Branle-bas de combat en Macronie ! Le processus d'union à gauche en vue des législatives est en cours, entre La France insoumise, Europe Ecologie Les Verts et, peut-être bientôt, le Parti socialiste et le Parti communiste. Plus la perspective de ce rapprochement se précise, et moins les proches d’Emmanuel Macron retiennent leurs coups. Témoin ce petit florilège de ce que l’on a pu entendre depuis vendredi 29 avril dernier. "Je vois aujourd'hui la gauche Républicaine qui a le choix entre la soumission aux insoumis ou l'éradication", assure Patrick Mignola sur franceinfo / "Refuser cette soumission à la France insoumise. Abandonner leurs valeurs," note Aurore Bergé sur RFI. / "C'est tellement incohérent. Une telle injure. C'est quelque chose qui me paraît une offense à la démocratie", renchérit François Bayrou sur France 3.  Enfin pour Eric Woerth qui réagit sur Europe 1 : "Idéologiquement il n'y a aucune cohérence. C'est des accords de politicaillerie." Incohérence, abandon des valeurs, politicaillerie, injure, soumission aux insoumis (c’est une polyptote) offense à la démocratie : rien que cela ! Nous assistons à une entreprise de disqualification massive, où aucune qualification péjorative ne semble trop outrancière.  

Vocabulaire dépréciatif et métaphores

Il me semble qu'il s'agit d'outrances. Parler d’offense à la démocratie, c’est peut-être un peu fort – nous y reviendrons. D’autant que les attaques ne se sont pas arrêtées à l’usage d’un vocabulaire dépréciatif. "Jean-Luc Mélenchon est en train de faire de l'union de la gauche un pâté d'alouette, affirme Patrick Mignola sur franceinfo. Prenez un cheval, prenez une alouette et vous allez en faire un pâté. Vous avez le cheval insoumis et l'alouette socialiste, et puis à la fin il dit que c'est l'union de la gauche, mais non." / "Ils sont en train de vendre leur âme, déclare Éric Woerth sur LCI. Ils n'ont pas franchi le gouffre, ils sont en train de tomber dans le gouffre, c'est pas pareil." / "Il faut de la clarté et il faut dire la vérité aux gens. La carpe ce n'est pas le lapin comme dit le proverbe français, malgré tout c'est vrai," explique pour sa part Emmanuel Macron lui-même, lors d’un déplacement. Ainsi, ils sont allés chacun de leur petite métaphore. 

Vendre son âme, tomber dans le gouffre, le pâté de cheval et d’alouette, l’alliance de la carpe et du lapin, c’est un festival de métaphores pour dire, au fond, la même chose.

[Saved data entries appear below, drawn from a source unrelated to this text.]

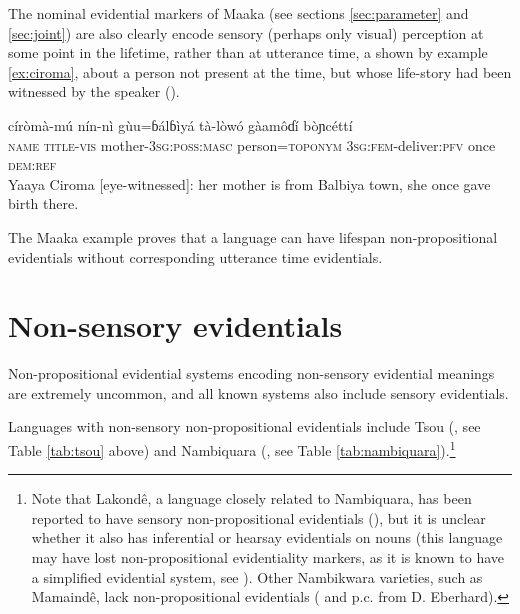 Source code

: \documentclass[oneside,a4paper,11pt]{article}
\newcommand{\ipa}[1]{{\phon \mbox{#1}}} %
\begin{document}
The nominal evidential markers of Maaka (see sections \ref{sec:parameter} and \ref{sec:joint}) are also clearly encode sensory (perhaps only visual) perception at some point in the lifetime, rather than at utterance time, a shown by example \ref{ex:ciroma}, about a person not present at the time, but whose life-story had been witnessed by the speaker (\citealt[196]{storch14maaka}).

\begin{exe}
\ex \label{ex:ciroma}
\gll \ipa{yáayà} \ipa{círòmà-mú} \ipa{nín-nì} \ipa{gùu=ɓálɓìyá} \ipa{tà-lòwó} \ipa{gàamôɗí} \ipa{bòɲcéttí} \\
\textsc{name} \textsc{title-vis} mother-\textsc{3sg:poss:masc} person=\textsc{toponym} \textsc{3sg:fem}-deliver:\textsc{pfv} once \textsc{dem:ref} \\
\glt Yaaya Ciroma [eye-witnessed]: her mother is from Balbiya town, she once gave birth there.
\end{exe}

 The Maaka example proves that a language can have lifespan non-propositional evidentials without corresponding utterance time evidentials.
  
\section{Non-sensory evidentials} \label{sec:nonsens}
Non-propositional evidential systems encoding non-sensory evidential meanings are extremely uncommon, and all known systems also include sensory evidentials.

Languages with non-sensory non-propositional evidentials include Tsou (\citealt{yang00tsou.case}, see Table \ref{tab:tsou} above) and Nambiquara (\citealt{lowe99nambiquara}, see Table \ref{tab:nambiquara}).\footnote{Note that Lakondê, a language closely related to Nambiquara, has been reported to have sensory non-propositional evidentials (\citealt[248-9]{wetzels06lakonde}), but it is unclear whether it also has inferential or hearsay evidentials on nouns (this language may have lost non-propositional evidentiality markers, as it is known to have a simplified evidential system, see \citet[274-5]{aikhenvald12amazon}). Other Nambikwara varieties, such as Mamaindê, lack non-propositional evidentials (\citealt{eberhard09nambikwara} and p.c. from D. Eberhard).}  
\end{document}
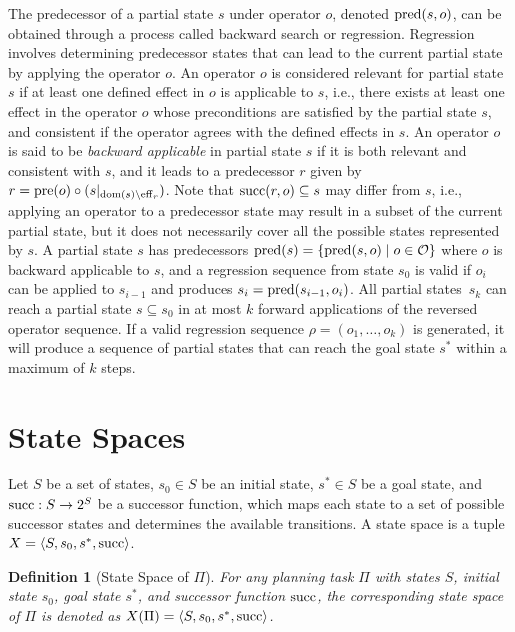 \documentclass[ppgc,diss,english]{iiufrgs}
\newtheorem{definition}{Definition}
\newcommand{\pp}[2][noinline]{\todo[color=purple!50,linecolor={purple!100},#1,fancyline,author=Pedro]{#2}}
\begin{document}
The predecessor of a partial state $s$ under operator $o$, denoted $\operatorname{pred}(s,o)$, can be obtained through a process called backward search or regression. Regression involves determining predecessor states that can lead to the current partial state by applying the operator $o$. An operator $o$ is considered relevant for partial state $s$ if at least one defined effect in $o$ is applicable to $s$, i.e., there exists at least one effect in the operator $o$ whose preconditions are satisfied by the partial state $s$, and consistent if the operator agrees with the defined effects in $s$. An operator $o$ is said to be \emph{backward applicable} in partial state $s$ if it is both relevant and consistent with $s$, and it leads to a predecessor $r$ given by $r=\operatorname{pre}(o)\circ (s|_{\operatorname{dom}(s)\setminus\operatorname{eff}_r})$\pp{$eff_r$ or $eff_o$?}. Note that $\operatorname{succ}(r,o)\subseteq s$ may differ from $s$, i.e., applying an operator to a predecessor state may result in a subset of the current partial state, but it does not necessarily cover all the possible states represented by $s$.
A partial state $s$ has predecessors $\operatorname{pred}(s)=\{{\operatorname{pred}(s,o)\mid o\in \mathcal{O}}\}$ where $o$ is backward applicable to $s$, and a regression sequence from state $s_0$ is valid if $o_i$ can be applied to $s_{i-1}$ and produces $s_i=\operatorname{pred}(s_{i-1},o_i)$. All partial states~$s_k$ can reach a partial state $s\subseteq s_0$ in at most $k$ forward applications of the reversed operator sequence.
If a valid regression sequence $\rho = (o_1, \ldots, o_k)$ is generated, it will produce a sequence of partial states that can reach the goal state $s^*$ within a maximum of $k$ steps.



\section{State Spaces}
\label{background-state-spaces}

Let $S$ be a set of states, $s_0 \in S$ be an initial state, $s^{*} \in S$ be a goal state, and $\operatorname{succ} : S \to 2^S$ be a successor function, which maps each state to a set of possible successor states and determines the available transitions. A state space is a tuple $X = \langle S, s_0, s^{*}, \operatorname{succ} \rangle$.
\begin{definition}[State Space of $\Pi$]
For any planning task $\Pi$ with states $S$, initial state $s_0$, goal state $s^{*}$, and successor function $\operatorname{succ}$, the corresponding state space of $\Pi$ is denoted as $X(\Pi) = \langle S, s_0, s^{*}, \operatorname{succ} \rangle$.
\end{definition}
\end{document}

L’alliance n’aurait aucune cohérence, et le Parti socialiste serait en train de trahir ses valeurs. Ces critiques frappent là où ça fait mal ! Après tout, Jean-Luc Mélenchon, Yannick Jadot, Fabien Roussel et Anne Hidalgo ont passé des mois de campagne à nous expliquer que leurs quatre candidatures étaient justifiées, non par une simple guerre d’égo, mais bien par de véritables divergences programmatiques. De ce point de vue, La République en marche se contente d’instruire un procès en incohérence. C’est ce que l’on appelle une objection ad hominem, une mise en contradiction de l’adversaire avec lui-même, et elle ne me semble pas sans objet ici.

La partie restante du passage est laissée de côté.